_WORK INSTRUCTIONS:_ Would you return the data exactly as given, except for its pictures?

_MATERIAL SUPPLIED:_
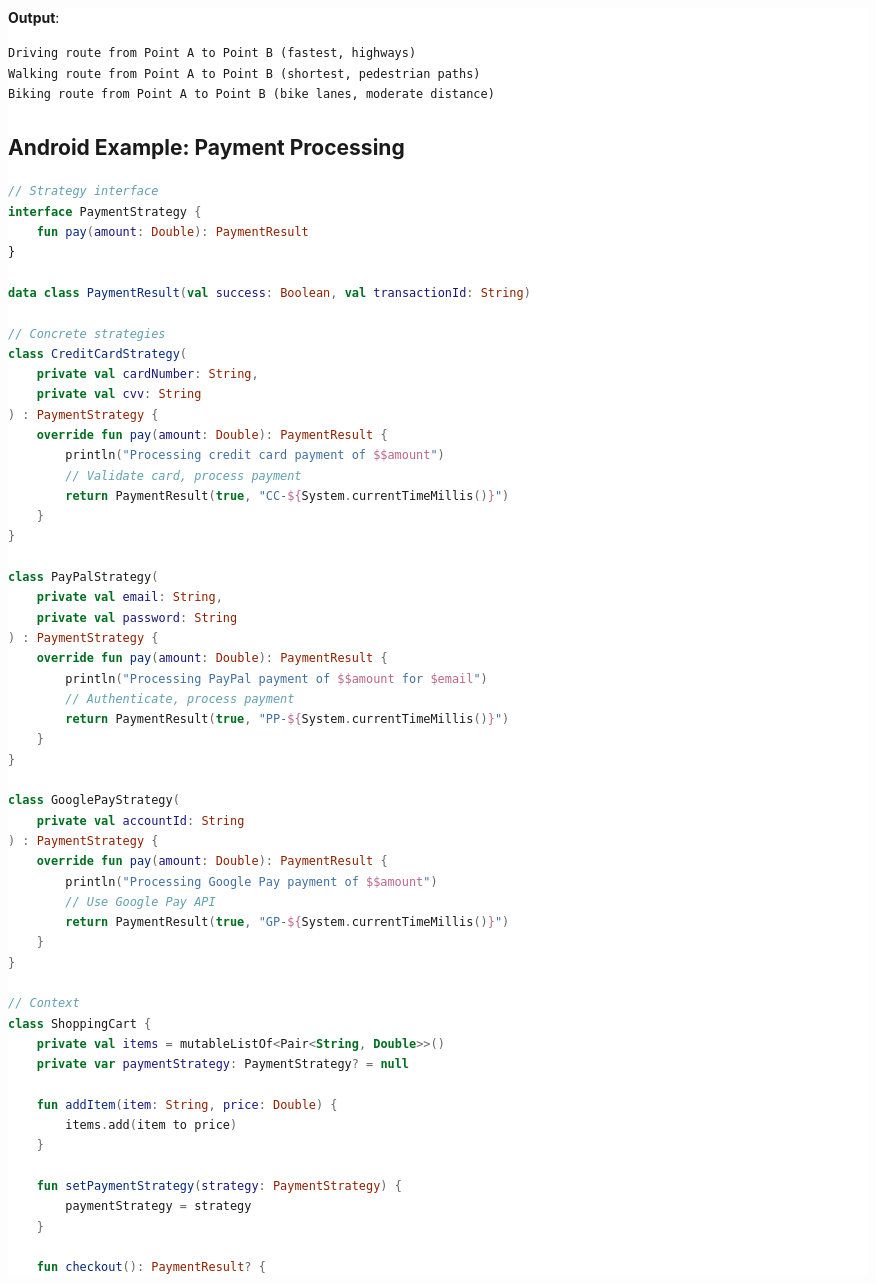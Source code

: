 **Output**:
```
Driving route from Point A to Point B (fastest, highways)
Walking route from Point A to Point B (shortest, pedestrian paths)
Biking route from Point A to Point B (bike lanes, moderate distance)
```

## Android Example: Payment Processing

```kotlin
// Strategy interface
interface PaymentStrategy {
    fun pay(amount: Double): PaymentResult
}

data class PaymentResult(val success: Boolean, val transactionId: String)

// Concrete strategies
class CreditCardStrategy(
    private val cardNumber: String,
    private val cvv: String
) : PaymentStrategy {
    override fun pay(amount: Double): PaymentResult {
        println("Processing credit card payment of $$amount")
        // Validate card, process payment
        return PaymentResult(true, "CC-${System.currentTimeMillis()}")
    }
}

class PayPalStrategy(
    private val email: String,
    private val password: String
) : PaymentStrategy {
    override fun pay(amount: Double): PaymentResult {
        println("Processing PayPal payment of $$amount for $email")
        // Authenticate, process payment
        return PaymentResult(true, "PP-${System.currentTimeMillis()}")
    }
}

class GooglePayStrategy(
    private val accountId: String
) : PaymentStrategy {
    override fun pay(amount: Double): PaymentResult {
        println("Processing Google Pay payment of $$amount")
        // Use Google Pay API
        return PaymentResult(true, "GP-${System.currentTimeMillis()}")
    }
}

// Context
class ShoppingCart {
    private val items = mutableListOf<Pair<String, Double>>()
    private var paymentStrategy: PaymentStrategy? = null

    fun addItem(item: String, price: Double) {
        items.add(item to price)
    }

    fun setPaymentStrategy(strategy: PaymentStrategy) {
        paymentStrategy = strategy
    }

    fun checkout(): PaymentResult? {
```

_OUTPUT OF THE TASK:_
Source code

: **Output**:
```
Driving route from Point A to Point B (fastest, highways)
Walking route from Point A to Point B (shortest, pedestrian paths)
Biking route from Point A to Point B (bike lanes, moderate distance)
```

## Android Example: Payment Processing

```kotlin
// Strategy interface
interface PaymentStrategy {
    fun pay(amount: Double): PaymentResult
}

data class PaymentResult(val success: Boolean, val transactionId: String)

// Concrete strategies
class CreditCardStrategy(
    private val cardNumber: String,
    private val cvv: String
) : PaymentStrategy {
    override fun pay(amount: Double): PaymentResult {
        println("Processing credit card payment of $$amount")
        // Validate card, process payment
        return PaymentResult(true, "CC-${System.currentTimeMillis()}")
    }
}

class PayPalStrategy(
    private val email: String,
    private val password: String
) : PaymentStrategy {
    override fun pay(amount: Double): PaymentResult {
        println("Processing PayPal payment of $$amount for $email")
        // Authenticate, process payment
        return PaymentResult(true, "PP-${System.currentTimeMillis()}")
    }
}

class GooglePayStrategy(
    private val accountId: String
) : PaymentStrategy {
    override fun pay(amount: Double): PaymentResult {
        println("Processing Google Pay payment of $$amount")
        // Use Google Pay API
        return PaymentResult(true, "GP-${System.currentTimeMillis()}")
    }
}

// Context
class ShoppingCart {
    private val items = mutableListOf<Pair<String, Double>>()
    private var paymentStrategy: PaymentStrategy? = null

    fun addItem(item: String, price: Double) {
        items.add(item to price)
    }

    fun setPaymentStrategy(strategy: PaymentStrategy) {
        paymentStrategy = strategy
    }

    fun checkout(): PaymentResult? {
```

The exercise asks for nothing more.